“Call Me Dumbo”
by
Bob Shaw
(1931-1996)
(novelette, originally in IF, December 1966)
by Dave Truesdale
July of 2017 saw the publication of Go Forth and Multiply: Twelve Tales of Repopulation, edited by Gordon Van Gelder. This themed reprint collection features classic stories by the likes of John Brunner, Poul Anderson, Kate Wilhelm, Damon Knight, Richard Wilson, and seven others. For the complete list of stories and authors a full review of the book can be found at Tangent Online here.
In his introduction, editor Van Gelder bemoans the fact that he was unable to include Bob Shaw’s “Call Me Dumbo” when he writes, “I note with regret that I was unable to secure the rights for reprinting Shaw’s story in this book.”
Having read “Call Me Dumbo” in Shaw’s collection Tomorrow Lies in Ambush years ago (Ace, 1973, pb, it was the lead story), I thought readers might like to know what the story was all about, and why editor Van Gelder sought it for his new collection.

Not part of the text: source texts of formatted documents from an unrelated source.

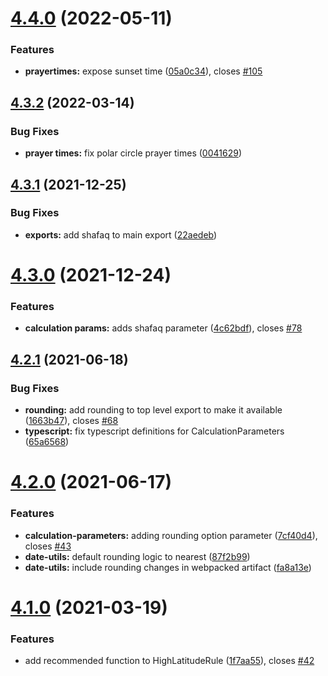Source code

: # [4.4.0](https://github.com/batoulapps/adhan-js/compare/v4.3.2...v4.4.0) (2022-05-11)

### Features

- **prayertimes:** expose sunset time ([05a0c34](https://github.com/batoulapps/adhan-js/commit/05a0c34b579cec9e09376c12fd253b2109e292b5)), closes [#105](https://github.com/batoulapps/adhan-js/issues/105)

## [4.3.2](https://github.com/batoulapps/adhan-js/compare/v4.3.1...v4.3.2) (2022-03-14)

### Bug Fixes

- **prayer times:** fix polar circle prayer times ([0041629](https://github.com/batoulapps/adhan-js/commit/0041629e7ecad5b999a3b382f79314d5d8a0e4b3))

## [4.3.1](https://github.com/batoulapps/adhan-js/compare/v4.3.0...v4.3.1) (2021-12-25)

### Bug Fixes

- **exports:** add shafaq to main export ([22aedeb](https://github.com/batoulapps/adhan-js/commit/22aedeb59c032dd5a2d3f831d7ece520465713d0))

# [4.3.0](https://github.com/batoulapps/adhan-js/compare/v4.2.1...v4.3.0) (2021-12-24)

### Features

- **calculation params:** adds shafaq parameter ([4c62bdf](https://github.com/batoulapps/adhan-js/commit/4c62bdf8094cd4df5d459884eccd83258d4f06d8)), closes [#78](https://github.com/batoulapps/adhan-js/issues/78)

## [4.2.1](https://github.com/batoulapps/adhan-js/compare/v4.2.0...v4.2.1) (2021-06-18)

### Bug Fixes

- **rounding:** add rounding to top level export to make it available ([1663b47](https://github.com/batoulapps/adhan-js/commit/1663b47ec0ea59023ea0d33c42cf2a9ce9c04940)), closes [#68](https://github.com/batoulapps/adhan-js/issues/68)
- **typescript:** fix typescript definitions for CalculationParameters ([65a6568](https://github.com/batoulapps/adhan-js/commit/65a65687164135ba8e9b2ee1fe1eaa2e5a8298c7))

# [4.2.0](https://github.com/batoulapps/adhan-js/compare/v4.1.0...v4.2.0) (2021-06-17)

### Features

- **calculation-parameters:** adding rounding option parameter ([7cf40d4](https://github.com/batoulapps/adhan-js/commit/7cf40d413bbb8ca554397143fde441046d570876)), closes [#43](https://github.com/batoulapps/adhan-js/issues/43)
- **date-utils:** default rounding logic to nearest ([87f2b99](https://github.com/batoulapps/adhan-js/commit/87f2b99db42eef29fd6511816403688ffcd6002b))
- **date-utils:** include rounding changes in webpacked artifact ([fa8a13e](https://github.com/batoulapps/adhan-js/commit/fa8a13e4902fc7bbe2fbaafe78ad541a905fbd8e))

# [4.1.0](https://github.com/batoulapps/adhan-js/compare/v4.0.3...v4.1.0) (2021-03-19)

### Features

- add recommended function to HighLatitudeRule ([1f7aa55](https://github.com/batoulapps/adhan-js/commit/1f7aa555b275eb2e07503c41c69092b7808c442c)), closes [#42](https://github.com/batoulapps/adhan-js/issues/42)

The story begins from Dumbo’s point of view and her confused thoughts:
“The thoughts were strange and they hurt.
“My husband is called Carl—and that is a nice name. My three little sons are called David, Aaron and John—and those are nice names. But I’m called Dumbo—and that sounds silly. It isn’t even like a real name. How did I get it in the first place?”
She then goes about her morning business of setting out five plates of hot porridge, and calls to her boys who are tumbling about in the flower garden to come into their white-washed stone cottage (surrounded by a white picket fence) for breakfast. She admonishes one of them not to trample her beautiful red roses, and he shouts back, “You mean those green things?” The other two boys laugh.
Carl, the boys, and Dumbo now seated and eating their porridge and griddlecakes, Dumbo tries to make conversation by assuring the boys that they will have a baby girl, that they must have a baby girl next, to which Carl explodes in harsh agreement as if the topic is a sore point with him. Dumbo reacts to Carl’s display calmly:
“Dumbo smiled happily and took her seat. Carl had given her the reassurance she wanted. It was good to know she was loved, and yet the disturbing new thoughts thudded continuously in her head. Who ever heard of a name like Dumbo? She should be called something different. A nice womanly, motherly name. Something like…perhaps…Victor…no, that’s a man-name…Victoria would be nice.”
In a bold move for her, Dumbo tells Carl she doesn’t want to be called Dumbo any more, and now wants to be called Victoria. Taken aback, for Dumbo is usually docile and meek, bending to his will unquestioningly, Carl asks if she has been taking her medicine. Dumbo lies and says she has but Carl doesn’t believe her. Ordering her to her bedroom, Carl then fills a hypodermic from an egg-shaped vial and injects the “medicine” into her throat. Dumbo is once again her happy, dull-minded self. The reader is now filled with as many questions as to what is going on as was Dumbo when her medicine began wearing off. What is going on here?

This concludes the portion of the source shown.